South Korea becomes the latest Asian economy to announce its net-zero carbon emissions pledge.
Wood Mackenzie Asia Pacific Head of Markets and Transitions, Prakash Sharma said: “South Korea’s announcement follows Japan’s recent pledge to become a carbon-neutral society by 2050. Both countries have similar fuel mix with 80 percent share of hydrocarbons in primary energy supply. Renewables (excluding hydro) is under 2 percent while nuclear takes up 15 percent. The goals are hugely aspirational and daunting.
“South Korea also plans to phase out nuclear and shut down coal-fired power plants longer term. However, the timeline is not clear. This means a deep decarbonisation in South Korea will rely on faster adoption of new technologies. LNG will likely play a crucial role in South Korea’s transition.
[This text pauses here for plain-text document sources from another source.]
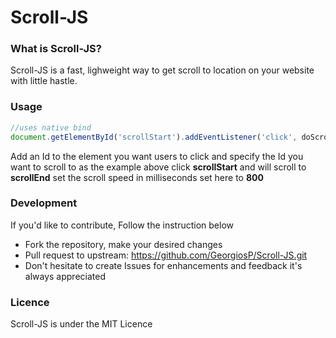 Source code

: # Scroll-JS

### What is Scroll-JS? ###
Scroll-JS is a fast, lighweight way to get scroll to location on your website with little hastle.
### Usage ###
```Javascript
//uses native bind
document.getElementById('scrollStart').addEventListener('click', doScrolling.bind(null, '#scrollEnd', 800))
```
Add an Id to the element you want users to click and specify the Id you want to scroll to as the example above click <b>scrollStart</b> and will scroll to <b>scrollEnd</b> set the scroll speed in milliseconds set here to <b>800</b>
### Development ###
If you'd like to contribute, Follow the instruction below
* Fork the repository, make your desired changes
* Pull request to upstream: https://github.com/GeorgiosP/Scroll-JS.git
* Don't hesitate to create Issues for enhancements and feedback it's always appreciated
### Licence ###
Scroll-JS is under the MIT Licence
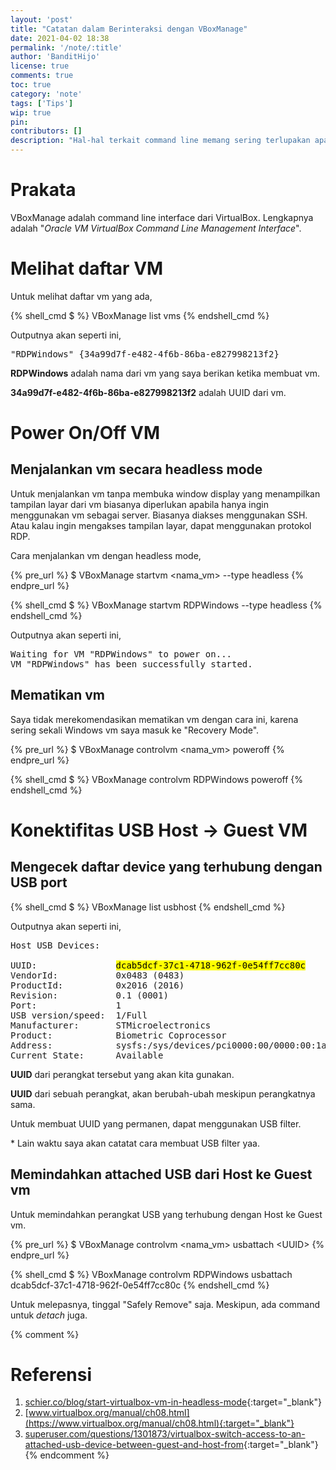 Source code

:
 ```yaml
---
layout: 'post'
title: "Catatan dalam Berinteraksi dengan VBoxManage"
date: 2021-04-02 18:38
permalink: '/note/:title'
author: 'BanditHijo'
license: true
comments: true
toc: true
category: 'note'
tags: ['Tips']
wip: true
pin:
contributors: []
description: "Hal-hal terkait command line memang sering terlupakan apabila tidak selalu digunakan. Catatan ini hadir untuk mempermudah teman-teman apabila sedang berkepentigan dengan vboxmanage."
---
```


# Prakata

VBoxManage adalah command line interface dari VirtualBox. Lengkapnya adalah "*Oracle VM VirtualBox Command Line Management Interface*".

# Melihat daftar VM

Untuk melihat daftar vm yang ada,

{% shell_cmd $ %}
VBoxManage list vms
{% endshell_cmd %}

Outputnya akan seperti ini,

<pre>
"RDPWindows" {34a99d7f-e482-4f6b-86ba-e827998213f2}
</pre>

**RDPWindows** adalah nama dari vm yang saya berikan ketika membuat vm.

**34a99d7f-e482-4f6b-86ba-e827998213f2** adalah UUID dari vm.

# Power On/Off VM

## Menjalankan vm secara headless mode

Untuk menjalankan vm tanpa membuka window display yang menampilkan tampilan layar dari vm biasanya diperlukan apabila hanya ingin menggunakan vm sebagai server. Biasanya diakses menggunakan SSH. Atau kalau ingin mengakses tampilan layar, dapat menggunakan protokol RDP.

Cara menjalankan vm dengan headless mode,

{% pre_url %}
$ VBoxManage startvm &lt;nama_vm&gt; --type headless
{% endpre_url %}

{% shell_cmd $ %}
VBoxManage startvm RDPWindows --type headless
{% endshell_cmd %}

Outputnya akan seperti ini,

<pre>
Waiting for VM "RDPWindows" to power on...
VM "RDPWindows" has been successfully started.
</pre>


## Mematikan vm

Saya tidak merekomendasikan mematikan vm dengan cara ini, karena sering sekali Windows vm saya masuk ke "Recovery Mode".

{% pre_url %}
$ VBoxManage controlvm &lt;nama_vm> poweroff
{% endpre_url %}

{% shell_cmd $ %}
VBoxManage controlvm RDPWindows poweroff
{% endshell_cmd %}


# Konektifitas USB Host -> Guest VM

## Mengecek daftar device yang terhubung dengan USB port

{% shell_cmd $ %}
VBoxManage list usbhost
{% endshell_cmd %}

Outputnya akan seperti ini,

<pre>
Host USB Devices:

UUID:               <mark>dcab5dcf-37c1-4718-962f-0e54ff7cc80c</mark>
VendorId:           0x0483 (0483)
ProductId:          0x2016 (2016)
Revision:           0.1 (0001)
Port:               1
USB version/speed:  1/Full
Manufacturer:       STMicroelectronics
Product:            Biometric Coprocessor
Address:            sysfs:/sys/devices/pci0000:00/0000:00:1a.0/usb3/3-2//device:/dev/vboxusb/003/002
Current State:      Available
</pre>

**UUID** dari perangkat tersebut yang akan kita gunakan.

**UUID** dari sebuah perangkat, akan berubah-ubah meskipun perangkatnya sama.

Untuk membuat UUID yang permanen, dapat menggunakan USB filter.

\* Lain waktu saya akan catatat cara membuat USB filter yaa.

## Memindahkan attached USB dari Host ke Guest vm

Untuk memindahkan perangkat USB yang terhubung dengan Host ke Guest vm.

{% pre_url %}
$ VBoxManage controlvm &lt;nama_vm> usbattach &lt;UUID>
{% endpre_url %}

{% shell_cmd $ %}
VBoxManage controlvm RDPWindows usbattach dcab5dcf-37c1-4718-962f-0e54ff7cc80c
{% endshell_cmd %}

Untuk melepasnya, tinggal "Safely Remove" saja. Meskipun, ada command untuk *detach* juga.












{% comment %}
# Referensi

1. [schier.co/blog/start-virtualbox-vm-in-headless-mode](https://schier.co/blog/start-virtualbox-vm-in-headless-mode){:target="_blank"}
2. [www.virtualbox.org/manual/ch08.html](https://www.virtualbox.org/manual/ch08.html){:target="_blank"}
3. [superuser.com/questions/1301873/virtualbox-switch-access-to-an-attached-usb-device-between-guest-and-host-from](https://superuser.com/questions/1301873/virtualbox-switch-access-to-an-attached-usb-device-between-guest-and-host-from){:target="_blank"}
{% endcomment %}
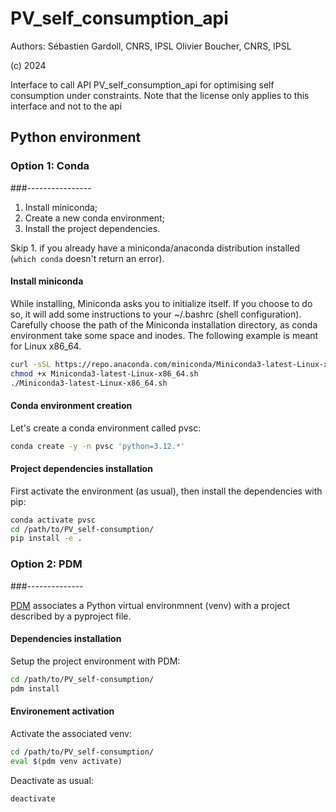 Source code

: # PV_self_consumption_api

Authors: 
Sébastien Gardoll, CNRS, IPSL
Olivier Boucher, CNRS, IPSL

(c) 2024 

Interface to call API PV_self_consumption_api for optimising self consumption under constraints.
Note that the license only applies to this interface and not to the api

## Python environment

### Option 1: Conda
###----------------

1. Install miniconda;
2. Create a new conda environment;
3. Install the project dependencies.

Skip 1. if you already have a miniconda/anaconda distribution installed (`which conda` doesn't return an error).

#### Install miniconda

While installing, Miniconda asks you to initialize itself. If you choose to do so, it will add some instructions to your ~/.bashrc (shell configuration).
Carefully choose the path of the Miniconda installation directory, as conda environment take some space and inodes. The following example is meant for Linux x86_64.

```bash
curl -sSL https://repo.anaconda.com/miniconda/Miniconda3-latest-Linux-x86_64.sh > Miniconda3-latest-Linux-x86_64.sh
chmod +x Miniconda3-latest-Linux-x86_64.sh
./Miniconda3-latest-Linux-x86_64.sh
```

#### Conda environment creation

Let's create a conda environment called pvsc:

```bash
conda create -y -n pvsc 'python=3.12.*'
```

#### Project dependencies installation

First activate the environment (as usual), then install the dependencies with pip:

```bash
conda activate pvsc
cd /path/to/PV_self-consumption/
pip install -e .
```

### Option 2: PDM
###--------------

[PDM](https://pdm-project.org/en/latest/) associates a Python virtual environmnent (venv) with a project described by a pyproject file. 

#### Dependencies installation

Setup the project environment with PDM:

```bash
cd /path/to/PV_self-consumption/
pdm install
```

#### Environement activation

Activate the associated venv:

```bash
cd /path/to/PV_self-consumption/
eval $(pdm venv activate)
```

Deactivate as usual:

```bash
deactivate
```
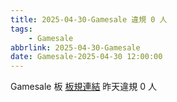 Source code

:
 ```yaml
---
title: 2025-04-30-Gamesale 違規 0 人
tags:
    - Gamesale
abbrlink: 2025-04-30-Gamesale
date: Gamesale-2025-04-30 12:00:00
---
```

Gamesale 板 [板規連結](https://www.ptt.cc/bbs/Gossiping/M.1637425085.A.07D.html)
昨天違規 0 人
“In our scenario modelling for South Korea, electrification expands rapidly and is increasingly supplied by renewables, battery storage, hydrogen and carbon, capture and storage (CCS). The transport sector becomes fully decarbonised by 2050 using electric vehicles and fuel cell vehicles. Share of hydrocarbons is expected to fall to approximately 40 percent by 2050.
“South Korea has an advantage. It already has an established emissions trading scheme in place. This is an important mechanism to deliver the changes required in the power and industrial sectors on the basis of cost and carbon, to reach net-zero in emissions. Carbon price levels in South Korea currently hovers around US$30 per tonne. We expect it to increase to upwards of US$100/t in order to deliver a net-zero emissions outcome.”